Running on Azure Kubernetes Service

You can use container execution on Azure Kubernetes Service as a fully managed Kubernetes solution.

Setup

Create your ACR registry

Follow the Azure documentation on how to create your ACR registry. We recommend that you pay extra attention to the pricing plan since it is directly related to the registry storage capacity.

Create your AKS cluster

Follow Azure documentation on how to create your AKS cluster. We recommend that you allocate at least 15 GB of memory for each cluster node. More memory may be required if you plan on running very large in-memory recipes. Once the cluster is created, you must modify the registry IAM credentials to grant AKS access to ACR (Kubernetes secret mode is not supported). This is required for the worker nodes to pull the images from the registry.

You’ll be able to configure the memory allocation for each container and per-namespace using multiple container execution configurations.

Prepare your local docker and kubectl commands

Follow Azure documentation to make sure that:

  • Your local (on the DSS machine) kubectl command can interact with the cluster. As of July 2018, this implies adding to the KUBECONFIG path the JSON file obtained with the az aks get-credentials --resource-group resource_group --name cluster_name command
  • Your local (on the DSS machine) docker command can successfully push images to the ACR repository. As of July 2018, this implies logging into ACR with az login --service-principal -p client_secret -u service_principal --tenant tenant_id then az acr login --name registry_name. If you use the same principal than the cluster principal, it must have write credentials onto the registry too.

Create the execution configuration

Build the base image as indicated in Setting up.

In Administration > Settings > Container exec, add a new execution config of type “Kubernetes”.

The image registry URL is registry_name.azurecr.io/PREFIX, without the image name, where PREFIX is an optional prefix to triage your repositories.

You’re now ready to run recipes and models on AKS

Using GPUs

Azure provides GPU-enabled instances with NVIDIA GPUs. Several steps are required in order to use them for container execution.

Build a CUDA-enabled base image

The base image that is built by default (see Setting up) does not have CUDA support and cannot use NVIDIA GPUs.

You need to build a CUDA-enabled base image.
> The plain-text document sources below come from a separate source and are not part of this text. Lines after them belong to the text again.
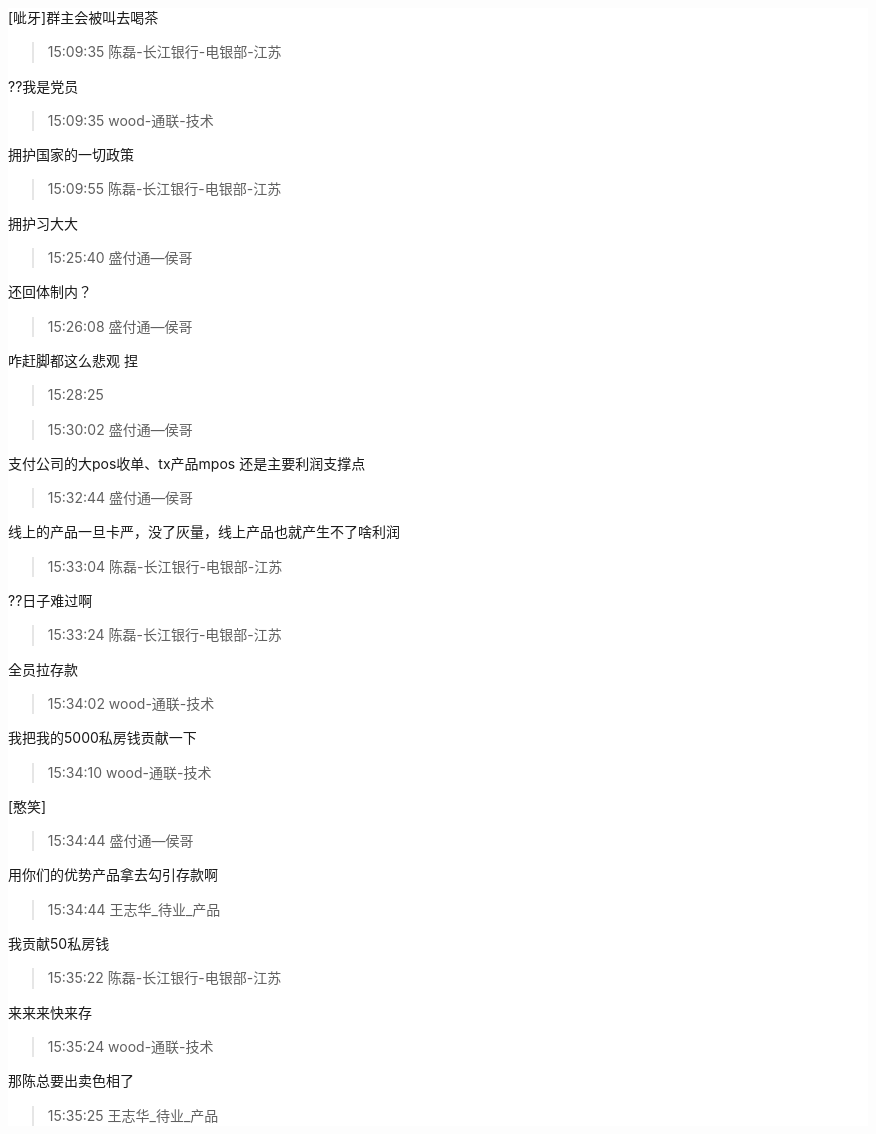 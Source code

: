 [呲牙]群主会被叫去喝茶  
   
> 15:09:35  陈磊-长江银行-电银部-江苏  
   
??我是党员  
   
> 15:09:35  wood-通联-技术  
   
拥护国家的一切政策  
   
> 15:09:55  陈磊-长江银行-电银部-江苏  
   
拥护习大大  
   
> 15:25:40  盛付通—侯哥  
   
还回体制内？  
   
> 15:26:08  盛付通—侯哥  
   
咋赶脚都这么悲观 捏  
   
> 15:28:25    
   
> 15:30:02  盛付通—侯哥  
   
支付公司的大pos收单、tx产品mpos 还是主要利润支撑点  
   
> 15:32:44  盛付通—侯哥  
   
线上的产品一旦卡严，没了灰量，线上产品也就产生不了啥利润  
   
> 15:33:04  陈磊-长江银行-电银部-江苏  
   
??日子难过啊  
   
> 15:33:24  陈磊-长江银行-电银部-江苏  
   
全员拉存款  
   
> 15:34:02  wood-通联-技术  
   
我把我的5000私房钱贡献一下  
   
> 15:34:10  wood-通联-技术  
   
[憨笑]  
   
> 15:34:44  盛付通—侯哥  
   
用你们的优势产品拿去勾引存款啊  
   
> 15:34:44  王志华_待业_产品  
   
我贡献50私房钱  
   
> 15:35:22  陈磊-长江银行-电银部-江苏  
   
来来来快来存  
   
> 15:35:24  wood-通联-技术  
   
那陈总要出卖色相了  
   
> 15:35:25  王志华_待业_产品  
    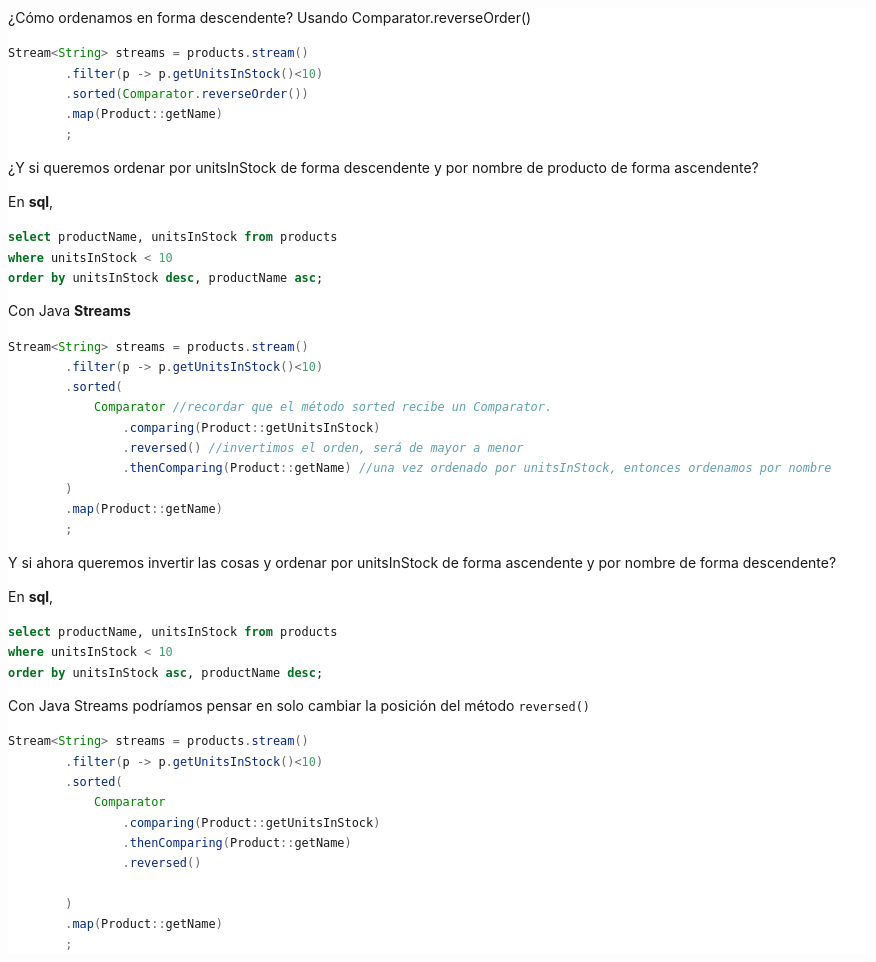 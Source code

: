 ¿Cómo ordenamos en forma descendente? Usando Comparator.reverseOrder()

```java
Stream<String> streams = products.stream()
        .filter(p -> p.getUnitsInStock()<10)
        .sorted(Comparator.reverseOrder())
        .map(Product::getName)
        ;
```

¿Y si queremos ordenar por unitsInStock de forma descendente y por nombre de producto de forma ascendente?

En **sql**,

```sql
select productName, unitsInStock from products
where unitsInStock < 10
order by unitsInStock desc, productName asc;
```

Con Java **Streams**
```java
Stream<String> streams = products.stream()
        .filter(p -> p.getUnitsInStock()<10)
        .sorted(
            Comparator //recordar que el método sorted recibe un Comparator.
                .comparing(Product::getUnitsInStock)
                .reversed() //invertimos el orden, será de mayor a menor
                .thenComparing(Product::getName) //una vez ordenado por unitsInStock, entonces ordenamos por nombre
        )
        .map(Product::getName)
        ;
```

Y si ahora queremos invertir las cosas y ordenar por unitsInStock de forma ascendente y por nombre de forma descendente? 

En **sql**,

```sql
select productName, unitsInStock from products
where unitsInStock < 10
order by unitsInStock asc, productName desc;
```

Con Java Streams podríamos pensar en solo cambiar la posición del método ``reversed()``

```java
Stream<String> streams = products.stream()
        .filter(p -> p.getUnitsInStock()<10)
        .sorted(
            Comparator
                .comparing(Product::getUnitsInStock) 
                .thenComparing(Product::getName) 
                .reversed()

        )
        .map(Product::getName)
        ;
```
Then create a new container configuration dedicated to running GPU workloads. If you specified a tag for the base image, report it in the “Base image tag” field.

Create a cluster with GPUs

Follow Azure documentation for how to create a cluster with GPU accelerators.

Add a custom reservation

In order for your container execution to be located on nodes with GPU accelerators, and for AKS to configure the CUDA driver on your containers, the corresponding AKS pods must be created with a custom “limit” (in Kubernetes parlance) to indicate that you need a specific type of resource (standard resource types are CPU and Memory). Also, NVIDIA dirvers should be mounted in the containers.

You must configure these in the container execution

  • In the “Custom limits” section, add a new entry with key: alpha.kubernetes.io/nvidia-gpu and value: 1 (to request 1 GPU)
  • Don’t forget to add the new entry
  • In HostPath volume configuration, mount /usr/local/nvidia as /usr/local/nvidia
  • Don’t forget to add the new entry, save settings

Deploy

You can now deploy your GPU-requiring recipes and models